For locals, my source for these peppers has been Brooklawn Farm Market on Lititz Pike. They are growing shishito peppers for the first time this summer, so they are assessing the yield as the summer progresses. Kegel’s Produce Playground on Old Tree Drive recently stocked the peppers. (Call ahead to verify availability on any given day.) Stauffer’s is planning to carry these peppers for a limited time. I also spied them on the menu at Luca, a new restaurant on James Street, and have heard from readers who have received them in their weekly farm share boxes.
If you can’t find shishito peppers, or their Spanish cousin Padrón peppers, look for the widely available mini bell peppers or varieties that Brooklawn calls seasoning peppers. These will offer a range of flavor—with no spicy surprises–and although different than the shishitos, their vibrant colors and diminutive size make them an equally appealing side dish. Unlike their full-size counterparts, they have practically no seeds so can be cooked whole. (Try skewering them for added ease on the grill.) Follow the instructions for the shishito peppers, adding a few minutes to the grilling time, as needed, to account for variations in the thickness of the pepper walls.
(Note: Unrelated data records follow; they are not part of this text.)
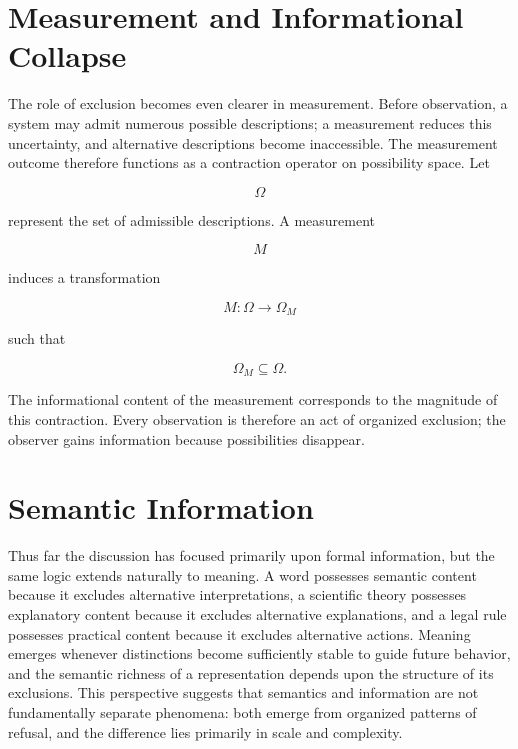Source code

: \documentclass[11pt,oneside]{book}
\theoremstyle{plain}
\theoremstyle{definition}
\theoremstyle{remark}
\begin{document}
\section{Measurement and Informational Collapse}

The role of exclusion becomes even clearer in measurement. Before observation, a system may admit numerous possible descriptions; a measurement reduces this uncertainty, and alternative descriptions become inaccessible. The measurement outcome therefore functions as a contraction operator on possibility space. Let

\begin{equation}
\Omega
\end{equation}

represent the set of admissible descriptions. A measurement

\begin{equation}
M
\end{equation}

induces a transformation

\begin{equation}
M :
\Omega
\rightarrow
\Omega_M
\end{equation}

such that

\begin{equation}
\Omega_M
\subseteq
\Omega.
\end{equation}

The informational content of the measurement corresponds to the magnitude of this contraction. Every observation is therefore an act of organized exclusion; the observer gains information because possibilities disappear.

\section{Semantic Information}

Thus far the discussion has focused primarily upon formal information, but the same logic extends naturally to meaning. A word possesses semantic content because it excludes alternative interpretations, a scientific theory possesses explanatory content because it excludes alternative explanations, and a legal rule possesses practical content because it excludes alternative actions. Meaning emerges whenever distinctions become sufficiently stable to guide future behavior, and the semantic richness of a representation depends upon the structure of its exclusions. This perspective suggests that semantics and information are not fundamentally separate phenomena: both emerge from organized patterns of refusal, and the difference lies primarily in scale and complexity.
\end{document}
Serve these sweet and (almost always!) mild Japanese peppers as a quick, easy, and surprisingly popular appetizer or side dish.
- 1 pint (about 5 ounces) shishito peppers
- 2 teaspoons olive oil
- Kosher or coarse sea salt
Preheat the grill to medium-high heat. (See notes for skillet method.)
In a medium bowl, toss the peppers with the olive oil. You want just enough to very lightly coat. Sprinkle with kosher or sea salt to taste (I use about 1/4 teaspoon kosher salt), and toss again to distribute.
Place the peppers on the grill in a single layer. (You may use a grill pan or basket, but we have carefully placed them across the grates with no lost peppers yet!) Cook for about 5 minutes, turning occasionally, or until peppers are lightly charred but still have some structure to them. (They shouldn’t flop over when you pick them up. Smaller peppers may cook more quickly.) Remove to a plate or bowl and serve them hot. To eat, pick the pepper up by the stem end and eat the whole thing, minus the stem.
- To prepare in a skillet (cast iron works well), heat the oil over high heat. Add the shishito peppers, stirring or flipping them until they are lightly coated in the oil. Cook, turning the peppers in the pan, until they are tender with a hint of firmness and brown in spots, 3 to 5 minutes, depending on size. Toss with coarse salt, to taste.
- You could absolutely do something fancier with these peppers, but they’re really good just like this. A friend recently mentioned that she likes to drizzle a little toasted sesame oil or soy sauce over the cooked peppers, and a simple mayo or sour cream based dip (even your favorite ranch dressing) would work well. We’ve enjoyed them with nothing more than a simple sprinkle of salt. Chop the rare leftovers and mix into an omelet or other egg dish. It’s a delicious addition!
You can use either Japanese shishito or Spanish padron peppers for this dish. They look nearly identical and both have a mellow, slightly sweet flavor — except for the occasional spicy surprise!The preparation couldn’t be simpler, and the flavor delivered by these little peppers is fantastic.